BACKGROUND: Since the first case was detected in 2000, there has been a remarkable increase in Japanese patients diagnosed with medium-chain acyl-CoA dehydrogenase (MCAD) deficiency. Genetic analysis has revealed a spectrum of mutations that is quite different from those observed in Caucasian populations. In 2014, Japan initiated nationwide newborn screening (NBS) for MCAD using tandem mass spectrometry (MS/MS). It is an urgent issue to assess the risk of acute metabolic decompensation from the respective novel mutations found thus far.
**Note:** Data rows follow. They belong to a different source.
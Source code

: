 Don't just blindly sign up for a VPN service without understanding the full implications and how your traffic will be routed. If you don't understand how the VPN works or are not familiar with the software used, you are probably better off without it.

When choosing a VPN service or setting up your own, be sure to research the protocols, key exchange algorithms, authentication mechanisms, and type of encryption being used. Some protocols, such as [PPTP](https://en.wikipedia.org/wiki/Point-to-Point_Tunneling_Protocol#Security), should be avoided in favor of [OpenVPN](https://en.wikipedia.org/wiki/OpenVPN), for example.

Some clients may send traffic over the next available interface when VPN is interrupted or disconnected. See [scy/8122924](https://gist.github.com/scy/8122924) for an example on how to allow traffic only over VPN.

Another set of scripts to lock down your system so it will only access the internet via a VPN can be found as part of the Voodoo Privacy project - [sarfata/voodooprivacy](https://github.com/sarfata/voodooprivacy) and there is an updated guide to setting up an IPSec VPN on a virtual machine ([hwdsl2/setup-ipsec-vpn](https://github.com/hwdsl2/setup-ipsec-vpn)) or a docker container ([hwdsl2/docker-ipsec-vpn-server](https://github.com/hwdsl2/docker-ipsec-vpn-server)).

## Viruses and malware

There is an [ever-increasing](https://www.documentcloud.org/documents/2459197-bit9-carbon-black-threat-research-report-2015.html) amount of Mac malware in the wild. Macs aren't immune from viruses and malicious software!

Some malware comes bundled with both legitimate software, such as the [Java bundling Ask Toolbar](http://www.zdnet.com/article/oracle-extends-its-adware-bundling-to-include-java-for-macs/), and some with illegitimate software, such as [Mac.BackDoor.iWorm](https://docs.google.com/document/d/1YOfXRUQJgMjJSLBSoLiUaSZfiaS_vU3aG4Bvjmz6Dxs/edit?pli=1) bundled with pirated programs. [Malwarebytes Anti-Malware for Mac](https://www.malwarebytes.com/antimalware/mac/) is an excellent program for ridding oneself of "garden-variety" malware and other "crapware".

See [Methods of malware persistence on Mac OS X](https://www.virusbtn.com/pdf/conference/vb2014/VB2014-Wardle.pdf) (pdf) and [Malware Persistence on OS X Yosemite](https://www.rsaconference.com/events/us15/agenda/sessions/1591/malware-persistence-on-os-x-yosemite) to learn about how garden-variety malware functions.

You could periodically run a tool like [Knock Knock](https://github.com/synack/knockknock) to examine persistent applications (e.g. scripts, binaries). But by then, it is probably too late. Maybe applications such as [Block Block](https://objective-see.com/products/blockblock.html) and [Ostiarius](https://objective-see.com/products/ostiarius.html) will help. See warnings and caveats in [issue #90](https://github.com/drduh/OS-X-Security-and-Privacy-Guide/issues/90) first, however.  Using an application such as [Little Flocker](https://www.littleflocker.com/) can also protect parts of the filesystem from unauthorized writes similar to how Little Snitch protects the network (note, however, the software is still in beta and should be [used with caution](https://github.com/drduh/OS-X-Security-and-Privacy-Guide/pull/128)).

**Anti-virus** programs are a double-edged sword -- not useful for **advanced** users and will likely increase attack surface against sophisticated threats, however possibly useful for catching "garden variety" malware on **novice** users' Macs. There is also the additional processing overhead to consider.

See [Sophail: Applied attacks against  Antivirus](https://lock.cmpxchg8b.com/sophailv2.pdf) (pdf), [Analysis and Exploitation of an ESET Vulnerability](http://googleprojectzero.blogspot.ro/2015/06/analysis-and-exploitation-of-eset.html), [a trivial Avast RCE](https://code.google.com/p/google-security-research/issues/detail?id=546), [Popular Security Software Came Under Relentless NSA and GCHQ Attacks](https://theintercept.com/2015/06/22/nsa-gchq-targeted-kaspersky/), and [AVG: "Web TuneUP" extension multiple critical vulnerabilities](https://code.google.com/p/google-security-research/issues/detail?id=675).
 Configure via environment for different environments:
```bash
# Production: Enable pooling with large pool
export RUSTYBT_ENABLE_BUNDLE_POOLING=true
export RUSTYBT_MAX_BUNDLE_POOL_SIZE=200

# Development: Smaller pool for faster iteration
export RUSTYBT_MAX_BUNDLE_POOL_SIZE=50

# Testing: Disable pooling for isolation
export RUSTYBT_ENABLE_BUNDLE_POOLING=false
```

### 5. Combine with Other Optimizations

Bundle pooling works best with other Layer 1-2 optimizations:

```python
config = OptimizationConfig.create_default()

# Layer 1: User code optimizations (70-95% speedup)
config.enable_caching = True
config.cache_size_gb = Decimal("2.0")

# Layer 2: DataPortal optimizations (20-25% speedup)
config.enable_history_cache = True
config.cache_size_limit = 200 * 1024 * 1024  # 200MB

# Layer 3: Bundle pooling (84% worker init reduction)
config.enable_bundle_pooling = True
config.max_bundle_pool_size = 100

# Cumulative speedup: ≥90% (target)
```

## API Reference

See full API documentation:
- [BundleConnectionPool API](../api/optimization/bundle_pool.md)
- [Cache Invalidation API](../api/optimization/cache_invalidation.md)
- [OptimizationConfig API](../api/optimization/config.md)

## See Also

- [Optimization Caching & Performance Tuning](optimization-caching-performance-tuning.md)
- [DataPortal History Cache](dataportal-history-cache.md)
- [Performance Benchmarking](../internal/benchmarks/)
METHODS: To evaluate the pathogenic effect of each mutation, we established a eukaryotic cell expression system and prepared 11 mutant proteins identified in five symptomatic patients and eight MS/MS-NBS-positive newborns, as well as two common Caucasian mutations, p.K329E (c.985G>A) and p.Y67H (c.157C>T) for comparison. RESULTS: The expression of four mutant proteins (p.Q45R, p.P92L, p.P128X and p.Y397N) were severely impaired, whereas the others expressed normally, as did p.K329E and p.Y67H. Based on their dehydrogenase activities toward n-octanoyl-CoA, we determined three mutations (p.R53C, p.R281S and p.G362E) to be disease-causing, two mutations having (p.R17H and p.M274V) to be of marginal risk, and two mutations (p.K271E and p.I416T) as benign. Their allele-specific activities were as a whole in accordance with those estimated from the results of measurement in peripheral blood mononuclear cells. CONCLUSION: As most of the mutations detected in the Japanese population are unique, prudent genetic and enzymatic analysis is essential to precisely evaluate the latent risk of clinical onset for screening-positive newborns.